__Problem requirements__:
Going from the top of the data below, give again each line through the one containing "- /drive/force", both ends kept.

======== Extracted records

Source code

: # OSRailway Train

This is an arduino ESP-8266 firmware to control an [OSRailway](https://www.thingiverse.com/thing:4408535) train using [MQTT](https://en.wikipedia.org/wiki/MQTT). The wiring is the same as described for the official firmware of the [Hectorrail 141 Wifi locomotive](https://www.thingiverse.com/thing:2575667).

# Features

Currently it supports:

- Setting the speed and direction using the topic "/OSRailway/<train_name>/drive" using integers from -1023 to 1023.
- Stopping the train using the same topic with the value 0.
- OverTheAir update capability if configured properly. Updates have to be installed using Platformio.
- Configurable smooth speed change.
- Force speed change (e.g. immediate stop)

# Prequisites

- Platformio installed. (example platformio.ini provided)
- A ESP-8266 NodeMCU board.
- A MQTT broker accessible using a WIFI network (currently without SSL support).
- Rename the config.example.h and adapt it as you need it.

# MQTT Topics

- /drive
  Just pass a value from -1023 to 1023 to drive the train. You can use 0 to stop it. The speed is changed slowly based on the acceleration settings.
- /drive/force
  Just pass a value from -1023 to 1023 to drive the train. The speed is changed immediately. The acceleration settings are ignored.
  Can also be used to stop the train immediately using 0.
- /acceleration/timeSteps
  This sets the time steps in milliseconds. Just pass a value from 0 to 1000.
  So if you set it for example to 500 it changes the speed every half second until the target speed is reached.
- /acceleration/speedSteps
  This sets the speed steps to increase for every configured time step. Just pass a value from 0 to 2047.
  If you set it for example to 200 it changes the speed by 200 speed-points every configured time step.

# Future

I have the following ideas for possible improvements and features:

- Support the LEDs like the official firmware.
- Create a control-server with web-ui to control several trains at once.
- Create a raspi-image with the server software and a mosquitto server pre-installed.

================

__Result for this exercise__:
Source code

: # OSRailway Train

This is an arduino ESP-8266 firmware to control an [OSRailway](https://www.thingiverse.com/thing:4408535) train using [MQTT](https://en.wikipedia.org/wiki/MQTT). The wiring is the same as described for the official firmware of the [Hectorrail 141 Wifi locomotive](https://www.thingiverse.com/thing:2575667).

# Features

Currently it supports:

- Setting the speed and direction using the topic "/OSRailway/<train_name>/drive" using integers from -1023 to 1023.
- Stopping the train using the same topic with the value 0.
- OverTheAir update capability if configured properly. Updates have to be installed using Platformio.
- Configurable smooth speed change.
- Force speed change (e.g. immediate stop)

# Prequisites

- Platformio installed. (example platformio.ini provided)
- A ESP-8266 NodeMCU board.
- A MQTT broker accessible using a WIFI network (currently without SSL support).
- Rename the config.example.h and adapt it as you need it.

# MQTT Topics

- /drive
  Just pass a value from -1023 to 1023 to drive the train. You can use 0 to stop it. The speed is changed slowly based on the acceleration settings.
- /drive/force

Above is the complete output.